The task
Each line below that contains the word "static" must be copied.
◆ ◆ ◆ ◆ ◆
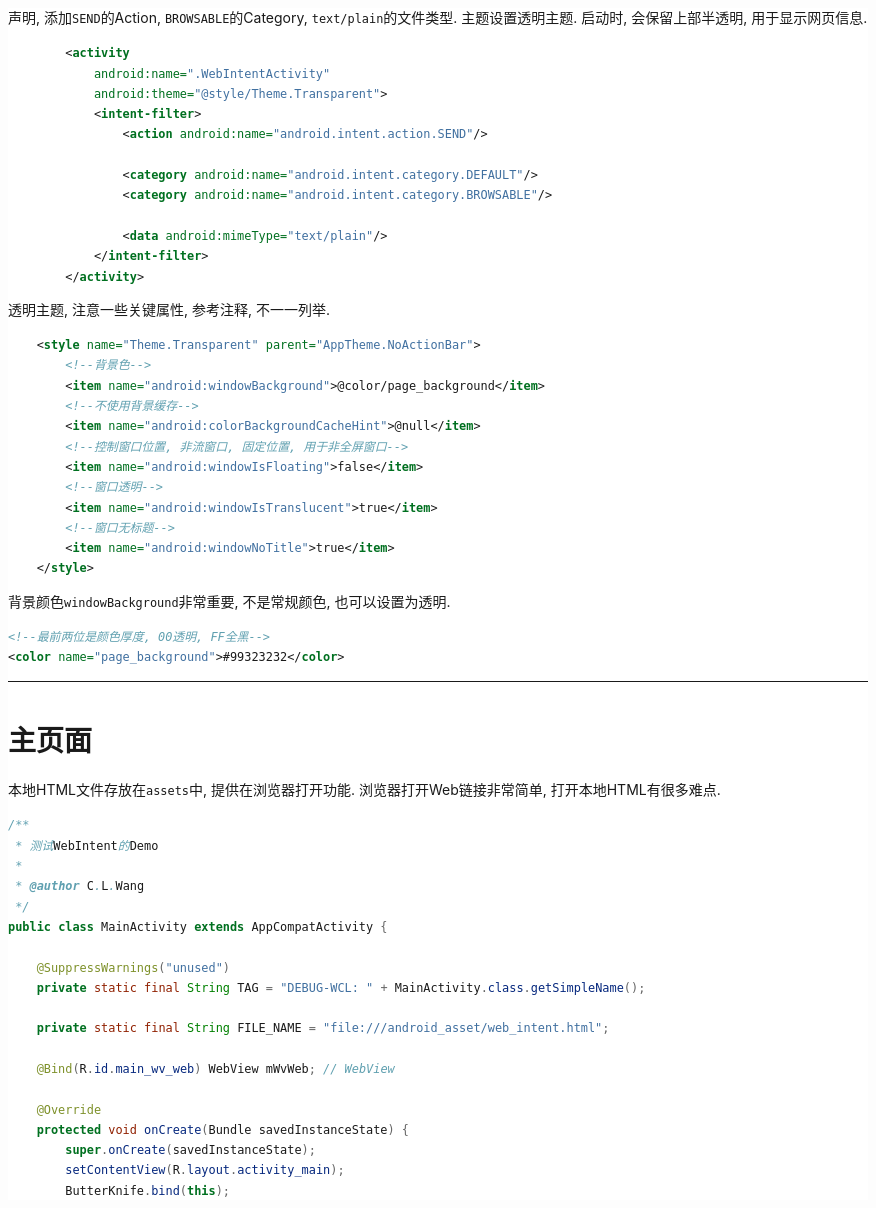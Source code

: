 声明, 添加``SEND``的Action, ``BROWSABLE``的Category, ``text/plain``的文件类型. 
主题设置透明主题. 启动时, 会保留上部半透明, 用于显示网页信息.
```xml
        <activity
            android:name=".WebIntentActivity"
            android:theme="@style/Theme.Transparent">
            <intent-filter>
                <action android:name="android.intent.action.SEND"/>

                <category android:name="android.intent.category.DEFAULT"/>
                <category android:name="android.intent.category.BROWSABLE"/>

                <data android:mimeType="text/plain"/>
            </intent-filter>
        </activity>
```

透明主题, 注意一些关键属性, 参考注释, 不一一列举.
```xml
    <style name="Theme.Transparent" parent="AppTheme.NoActionBar">
        <!--背景色-->
        <item name="android:windowBackground">@color/page_background</item>
        <!--不使用背景缓存-->
        <item name="android:colorBackgroundCacheHint">@null</item>
        <!--控制窗口位置, 非流窗口, 固定位置, 用于非全屏窗口-->
        <item name="android:windowIsFloating">false</item>
        <!--窗口透明-->
        <item name="android:windowIsTranslucent">true</item>
        <!--窗口无标题-->
        <item name="android:windowNoTitle">true</item>
    </style>
```

背景颜色``windowBackground``非常重要, 不是常规颜色, 也可以设置为透明.
```xml
<!--最前两位是颜色厚度, 00透明, FF全黑-->
<color name="page_background">#99323232</color>
``` 

---

# 主页面

本地HTML文件存放在``assets``中, 提供在浏览器打开功能. 
浏览器打开Web链接非常简单, 打开本地HTML有很多难点.
```java
/**
 * 测试WebIntent的Demo
 *
 * @author C.L.Wang
 */
public class MainActivity extends AppCompatActivity {

    @SuppressWarnings("unused")
    private static final String TAG = "DEBUG-WCL: " + MainActivity.class.getSimpleName();

    private static final String FILE_NAME = "file:///android_asset/web_intent.html";

    @Bind(R.id.main_wv_web) WebView mWvWeb; // WebView

    @Override
    protected void onCreate(Bundle savedInstanceState) {
        super.onCreate(savedInstanceState);
        setContentView(R.layout.activity_main);
        ButterKnife.bind(this);
```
◆ ◆ ◆ ◆ ◆
Result of the task
    private static final String TAG = "DEBUG-WCL: " + MainActivity.class.getSimpleName();
    private static final String FILE_NAME = "file:///android_asset/web_intent.html";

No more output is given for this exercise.